## [Instructions for the task]
In the records below, find each line with "amount" and copy it.
Start of Block
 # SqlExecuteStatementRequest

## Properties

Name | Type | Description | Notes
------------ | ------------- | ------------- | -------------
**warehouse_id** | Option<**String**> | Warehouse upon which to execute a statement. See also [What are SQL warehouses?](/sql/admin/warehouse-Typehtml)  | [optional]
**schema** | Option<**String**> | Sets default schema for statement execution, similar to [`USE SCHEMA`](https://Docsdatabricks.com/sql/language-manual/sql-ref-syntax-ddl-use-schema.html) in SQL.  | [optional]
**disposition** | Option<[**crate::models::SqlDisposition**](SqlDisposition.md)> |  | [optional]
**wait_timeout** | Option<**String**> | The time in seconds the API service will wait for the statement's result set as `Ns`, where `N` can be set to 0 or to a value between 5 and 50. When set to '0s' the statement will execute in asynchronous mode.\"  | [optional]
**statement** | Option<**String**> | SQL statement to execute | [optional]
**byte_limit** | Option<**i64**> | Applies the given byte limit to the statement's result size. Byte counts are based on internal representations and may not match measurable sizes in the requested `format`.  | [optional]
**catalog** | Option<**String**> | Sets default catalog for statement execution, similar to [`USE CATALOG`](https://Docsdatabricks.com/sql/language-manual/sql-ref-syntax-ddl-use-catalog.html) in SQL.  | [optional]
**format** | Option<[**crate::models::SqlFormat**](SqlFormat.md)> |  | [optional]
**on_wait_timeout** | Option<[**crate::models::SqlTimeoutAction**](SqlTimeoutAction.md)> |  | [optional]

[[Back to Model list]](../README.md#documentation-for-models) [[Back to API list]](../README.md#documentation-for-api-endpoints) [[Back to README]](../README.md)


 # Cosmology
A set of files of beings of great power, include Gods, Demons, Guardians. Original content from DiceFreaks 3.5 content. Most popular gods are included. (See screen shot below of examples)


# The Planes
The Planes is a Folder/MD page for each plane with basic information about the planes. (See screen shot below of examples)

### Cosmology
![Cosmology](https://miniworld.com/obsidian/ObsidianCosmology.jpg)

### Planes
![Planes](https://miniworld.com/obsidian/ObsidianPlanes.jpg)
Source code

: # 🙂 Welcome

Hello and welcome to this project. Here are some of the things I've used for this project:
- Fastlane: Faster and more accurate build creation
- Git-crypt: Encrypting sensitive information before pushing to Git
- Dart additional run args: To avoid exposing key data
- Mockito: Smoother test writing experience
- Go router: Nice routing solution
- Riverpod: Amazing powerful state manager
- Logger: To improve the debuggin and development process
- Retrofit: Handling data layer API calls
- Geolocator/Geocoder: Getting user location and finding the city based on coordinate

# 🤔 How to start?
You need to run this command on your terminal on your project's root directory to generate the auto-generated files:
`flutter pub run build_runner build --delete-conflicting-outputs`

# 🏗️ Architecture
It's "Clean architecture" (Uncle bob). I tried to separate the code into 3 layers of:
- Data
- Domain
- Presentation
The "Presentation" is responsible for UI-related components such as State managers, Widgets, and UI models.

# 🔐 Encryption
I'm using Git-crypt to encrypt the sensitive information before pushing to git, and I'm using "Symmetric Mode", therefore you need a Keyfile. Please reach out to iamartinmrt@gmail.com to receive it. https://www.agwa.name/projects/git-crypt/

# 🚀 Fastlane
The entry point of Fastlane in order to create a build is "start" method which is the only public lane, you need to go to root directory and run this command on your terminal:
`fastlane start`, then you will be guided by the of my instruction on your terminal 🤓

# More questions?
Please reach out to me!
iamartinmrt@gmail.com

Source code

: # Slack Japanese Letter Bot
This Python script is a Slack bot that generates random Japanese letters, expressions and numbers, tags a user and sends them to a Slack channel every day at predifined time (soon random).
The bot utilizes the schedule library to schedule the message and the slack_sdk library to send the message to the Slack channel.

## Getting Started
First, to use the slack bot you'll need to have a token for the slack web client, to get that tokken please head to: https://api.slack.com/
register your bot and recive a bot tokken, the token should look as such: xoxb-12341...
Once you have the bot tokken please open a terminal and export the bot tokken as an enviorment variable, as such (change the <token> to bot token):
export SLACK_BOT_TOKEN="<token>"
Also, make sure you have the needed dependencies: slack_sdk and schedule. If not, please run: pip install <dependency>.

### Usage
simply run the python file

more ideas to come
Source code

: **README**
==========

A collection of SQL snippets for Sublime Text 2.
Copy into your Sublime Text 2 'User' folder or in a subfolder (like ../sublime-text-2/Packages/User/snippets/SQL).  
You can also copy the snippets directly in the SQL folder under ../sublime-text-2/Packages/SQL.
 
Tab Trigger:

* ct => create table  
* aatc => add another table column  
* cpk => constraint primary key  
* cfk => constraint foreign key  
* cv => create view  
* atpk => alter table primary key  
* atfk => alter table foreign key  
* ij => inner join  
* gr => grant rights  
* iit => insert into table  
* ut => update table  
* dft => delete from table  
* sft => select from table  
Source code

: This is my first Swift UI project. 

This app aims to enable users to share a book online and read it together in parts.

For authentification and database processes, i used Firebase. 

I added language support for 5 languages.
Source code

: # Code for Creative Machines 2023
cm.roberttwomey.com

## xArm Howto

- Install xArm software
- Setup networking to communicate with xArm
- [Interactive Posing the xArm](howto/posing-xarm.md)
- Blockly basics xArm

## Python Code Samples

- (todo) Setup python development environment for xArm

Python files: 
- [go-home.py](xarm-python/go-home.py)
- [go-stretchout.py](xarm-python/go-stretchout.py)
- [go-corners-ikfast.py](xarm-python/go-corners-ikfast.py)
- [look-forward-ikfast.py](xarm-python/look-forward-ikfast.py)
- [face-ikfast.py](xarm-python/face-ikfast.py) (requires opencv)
End of Block
Start of Block
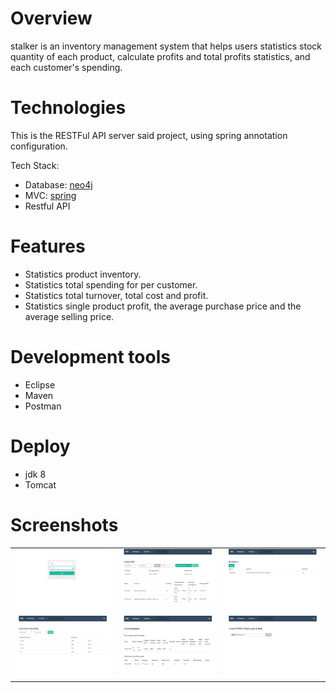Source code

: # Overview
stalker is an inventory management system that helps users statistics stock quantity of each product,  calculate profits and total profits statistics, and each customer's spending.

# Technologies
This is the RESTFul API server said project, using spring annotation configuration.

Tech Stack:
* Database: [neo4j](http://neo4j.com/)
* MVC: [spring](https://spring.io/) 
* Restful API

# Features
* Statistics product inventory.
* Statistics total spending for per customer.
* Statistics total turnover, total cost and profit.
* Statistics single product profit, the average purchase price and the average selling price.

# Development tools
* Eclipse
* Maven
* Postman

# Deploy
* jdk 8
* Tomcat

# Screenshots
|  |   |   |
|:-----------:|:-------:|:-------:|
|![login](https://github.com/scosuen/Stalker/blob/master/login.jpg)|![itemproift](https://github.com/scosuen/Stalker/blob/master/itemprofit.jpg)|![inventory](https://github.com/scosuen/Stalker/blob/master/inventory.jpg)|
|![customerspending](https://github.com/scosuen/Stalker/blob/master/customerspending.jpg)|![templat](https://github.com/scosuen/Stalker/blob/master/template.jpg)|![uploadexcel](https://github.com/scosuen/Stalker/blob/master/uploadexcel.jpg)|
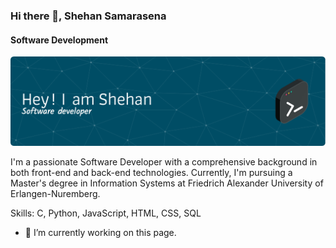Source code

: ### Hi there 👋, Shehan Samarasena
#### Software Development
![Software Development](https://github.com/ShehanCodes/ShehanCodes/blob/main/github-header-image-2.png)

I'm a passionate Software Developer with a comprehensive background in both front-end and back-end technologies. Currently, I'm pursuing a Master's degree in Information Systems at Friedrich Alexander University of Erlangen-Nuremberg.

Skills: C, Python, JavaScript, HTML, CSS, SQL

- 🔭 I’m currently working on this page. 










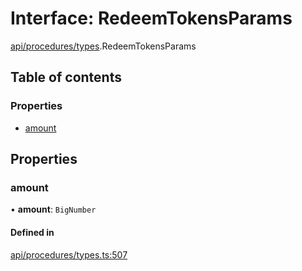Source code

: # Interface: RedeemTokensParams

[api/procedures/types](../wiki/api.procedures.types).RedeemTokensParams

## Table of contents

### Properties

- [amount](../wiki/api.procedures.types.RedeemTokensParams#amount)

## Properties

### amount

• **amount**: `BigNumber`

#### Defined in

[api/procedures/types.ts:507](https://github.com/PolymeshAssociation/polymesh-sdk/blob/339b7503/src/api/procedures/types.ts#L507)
End of Block
Start of Block
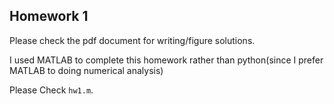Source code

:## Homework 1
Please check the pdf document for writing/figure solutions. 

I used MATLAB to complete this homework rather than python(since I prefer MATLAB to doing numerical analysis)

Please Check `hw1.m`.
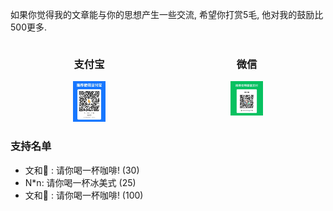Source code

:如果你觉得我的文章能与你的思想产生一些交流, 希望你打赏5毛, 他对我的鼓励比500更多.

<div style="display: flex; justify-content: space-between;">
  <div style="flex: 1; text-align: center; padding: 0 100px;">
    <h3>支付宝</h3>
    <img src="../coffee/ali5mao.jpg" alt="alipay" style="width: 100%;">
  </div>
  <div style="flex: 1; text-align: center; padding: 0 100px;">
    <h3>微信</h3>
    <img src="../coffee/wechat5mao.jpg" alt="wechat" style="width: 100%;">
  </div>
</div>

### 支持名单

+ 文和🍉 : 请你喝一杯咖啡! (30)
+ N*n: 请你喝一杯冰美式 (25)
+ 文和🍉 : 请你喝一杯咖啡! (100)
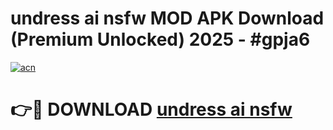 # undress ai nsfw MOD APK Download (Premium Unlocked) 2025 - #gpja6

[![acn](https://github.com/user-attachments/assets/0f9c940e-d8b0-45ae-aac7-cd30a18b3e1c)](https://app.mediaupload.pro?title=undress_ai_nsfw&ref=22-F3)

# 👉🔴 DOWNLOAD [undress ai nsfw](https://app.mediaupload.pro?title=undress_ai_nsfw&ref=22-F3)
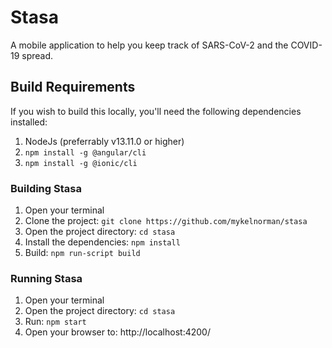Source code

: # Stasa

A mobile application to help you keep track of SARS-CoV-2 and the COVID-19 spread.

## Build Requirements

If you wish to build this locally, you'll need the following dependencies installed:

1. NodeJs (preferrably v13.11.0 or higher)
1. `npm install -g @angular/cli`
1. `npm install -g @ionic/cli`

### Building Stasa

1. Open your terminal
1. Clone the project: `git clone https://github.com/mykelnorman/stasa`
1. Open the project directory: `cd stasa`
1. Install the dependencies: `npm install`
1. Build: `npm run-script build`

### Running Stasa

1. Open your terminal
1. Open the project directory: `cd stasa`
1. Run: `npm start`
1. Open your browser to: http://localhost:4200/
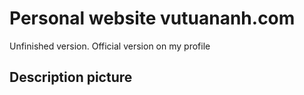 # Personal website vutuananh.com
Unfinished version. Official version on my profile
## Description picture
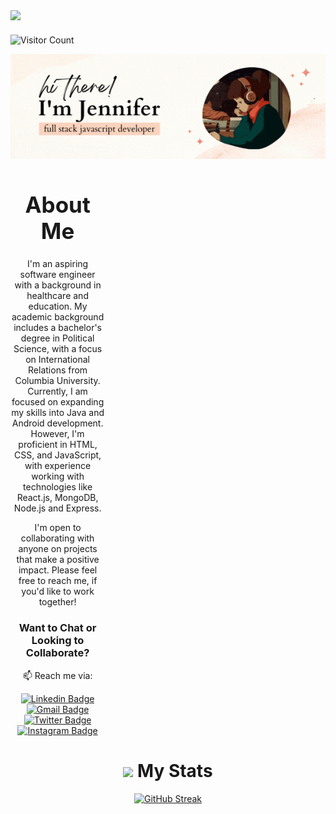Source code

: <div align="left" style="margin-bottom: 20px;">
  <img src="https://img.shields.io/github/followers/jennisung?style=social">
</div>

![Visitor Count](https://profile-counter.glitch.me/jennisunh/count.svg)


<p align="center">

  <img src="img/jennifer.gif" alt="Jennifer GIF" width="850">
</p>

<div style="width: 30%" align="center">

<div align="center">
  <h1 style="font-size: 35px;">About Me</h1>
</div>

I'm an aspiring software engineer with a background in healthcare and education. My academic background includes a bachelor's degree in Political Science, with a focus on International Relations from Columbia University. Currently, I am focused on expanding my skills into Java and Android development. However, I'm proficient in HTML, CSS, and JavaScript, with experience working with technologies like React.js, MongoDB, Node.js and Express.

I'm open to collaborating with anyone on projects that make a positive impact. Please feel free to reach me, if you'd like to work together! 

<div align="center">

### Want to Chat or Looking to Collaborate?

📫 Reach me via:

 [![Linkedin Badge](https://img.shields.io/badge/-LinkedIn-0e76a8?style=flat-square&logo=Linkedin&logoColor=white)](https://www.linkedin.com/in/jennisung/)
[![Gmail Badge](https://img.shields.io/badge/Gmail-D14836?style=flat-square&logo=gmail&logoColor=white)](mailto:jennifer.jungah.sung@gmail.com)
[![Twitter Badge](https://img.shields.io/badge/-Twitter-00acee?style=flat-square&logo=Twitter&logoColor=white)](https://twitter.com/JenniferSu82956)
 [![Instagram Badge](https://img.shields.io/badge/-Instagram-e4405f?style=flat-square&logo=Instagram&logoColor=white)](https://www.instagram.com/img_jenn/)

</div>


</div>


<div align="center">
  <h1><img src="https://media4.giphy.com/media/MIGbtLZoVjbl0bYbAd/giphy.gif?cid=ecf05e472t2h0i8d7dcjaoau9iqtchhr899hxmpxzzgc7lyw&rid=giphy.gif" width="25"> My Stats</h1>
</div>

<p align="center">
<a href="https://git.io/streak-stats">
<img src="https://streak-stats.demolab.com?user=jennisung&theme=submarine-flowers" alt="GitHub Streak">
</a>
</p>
End of Block
## [Expected answer]
- [amount](../wiki/api.procedures.types.RedeemTokensParams#amount)
### amount
• **amount**: `BigNumber`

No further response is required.